Being a Mission Developer, I have been struck in years past how much the people of God in Florida have lifted up Mission and mission-mindedness. This Assembly in many ways is the culmination of discussions that have been going on over the past several years about the direction of the Synod. Some of those discussions I have been a part of and so to witness the fruition is very exciting.
Pastor Steve Bouman presented some ideas in his first keynote address that seemed to color the rest of the day and perhaps frame some of the direction for the future. He used the images of love songs representing the culture’s view of Love through the past several decades. Then hearkening back to simpler times he asserted that the old hymns that tell the old, old story are really the first love songs for Christians and how those songs really draw us back to our first love, our love for God. He then started to talk about passing those songs on to children in the very pragmatic lullabies that parents sing. And then he made a comment that stayed with me the rest of the day. He lifted up my congregation and other new starts in the Synod calling us the children of the Church. It was not by the age of the members of the congregation, but the congregation itself which is an offspring of the Church. To which he then said about these new congregations, “They are our children. We can’t let them not thrive.”
The times in which we live make stepping out in faith even more tenuous than years past. But Pastor Bouman was trying to say that supporting new congregations is not an option, it is the same responsibility that a parent has for a child. Soon thereafter, the Assembly received the presentation of the “Together in Mission” appeal.
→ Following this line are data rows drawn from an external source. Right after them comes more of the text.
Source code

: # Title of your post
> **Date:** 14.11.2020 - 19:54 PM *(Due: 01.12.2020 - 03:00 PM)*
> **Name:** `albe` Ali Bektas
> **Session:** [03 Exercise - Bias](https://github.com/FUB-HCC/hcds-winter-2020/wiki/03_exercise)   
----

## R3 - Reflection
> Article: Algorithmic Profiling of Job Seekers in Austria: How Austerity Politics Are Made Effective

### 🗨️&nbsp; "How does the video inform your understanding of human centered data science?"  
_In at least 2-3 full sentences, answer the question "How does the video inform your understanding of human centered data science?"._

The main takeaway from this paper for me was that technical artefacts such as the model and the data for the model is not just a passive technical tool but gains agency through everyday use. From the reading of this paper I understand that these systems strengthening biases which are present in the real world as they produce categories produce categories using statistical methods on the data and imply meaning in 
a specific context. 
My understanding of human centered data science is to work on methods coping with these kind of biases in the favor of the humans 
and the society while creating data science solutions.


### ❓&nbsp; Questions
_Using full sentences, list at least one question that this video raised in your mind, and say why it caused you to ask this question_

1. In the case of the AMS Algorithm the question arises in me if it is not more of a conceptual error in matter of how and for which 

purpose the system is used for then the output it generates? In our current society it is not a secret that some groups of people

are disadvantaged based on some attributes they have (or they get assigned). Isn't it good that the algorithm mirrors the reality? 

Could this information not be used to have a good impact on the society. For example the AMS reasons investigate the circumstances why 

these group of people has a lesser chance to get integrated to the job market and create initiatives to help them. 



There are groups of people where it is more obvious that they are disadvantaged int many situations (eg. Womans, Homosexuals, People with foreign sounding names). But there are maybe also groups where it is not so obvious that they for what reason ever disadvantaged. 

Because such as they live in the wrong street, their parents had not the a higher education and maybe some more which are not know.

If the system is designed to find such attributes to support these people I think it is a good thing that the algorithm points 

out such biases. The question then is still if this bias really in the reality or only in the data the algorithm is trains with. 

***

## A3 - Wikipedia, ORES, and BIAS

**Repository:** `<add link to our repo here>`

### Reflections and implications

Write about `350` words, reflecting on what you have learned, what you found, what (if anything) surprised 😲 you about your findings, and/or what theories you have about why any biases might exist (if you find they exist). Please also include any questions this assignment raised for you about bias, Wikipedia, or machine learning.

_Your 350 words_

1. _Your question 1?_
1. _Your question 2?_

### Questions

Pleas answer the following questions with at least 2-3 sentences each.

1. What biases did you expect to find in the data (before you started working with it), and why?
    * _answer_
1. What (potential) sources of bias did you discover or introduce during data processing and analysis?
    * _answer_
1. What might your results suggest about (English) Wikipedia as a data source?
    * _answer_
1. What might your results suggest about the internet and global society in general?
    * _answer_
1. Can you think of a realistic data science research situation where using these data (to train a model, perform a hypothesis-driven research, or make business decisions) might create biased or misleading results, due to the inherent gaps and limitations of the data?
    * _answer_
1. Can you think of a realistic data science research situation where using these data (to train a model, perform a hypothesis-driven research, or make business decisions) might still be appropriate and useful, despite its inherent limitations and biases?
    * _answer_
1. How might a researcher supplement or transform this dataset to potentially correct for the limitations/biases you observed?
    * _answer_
Within that presentation was again the responsibility of congregations to look out for the communities and people in their mission field. The same kind of ownership of God’s ministry to the world in that area where the people of God are called. The appeal very much is a hands-on effort to share our first love with those around us by sharing the love songs that are dear to us.
I have been developing Rock of Ages Lutheran Church in Wildwood for over four years now. We began worship in March of 2006, and I was to be introduced to the Synod Assembly just a few months later. However, on May 1st of that year, four years ago to the day, I was not here to be introduced. I was at my father’s bedside as we said our last good-byes and he went to be with his own heavenly Father. The Synod Assembly and the passing of my dad will always be intertwined for me. Since he has been gone, the words in the prayer “Our Father who art in heaven,” have a double meaning for me. I hear my dad’s words of wisdom more clearly in some ways today. Lessons and stories that he tried to tell over the roar of teenage exuberance, now settle in as sacred direction.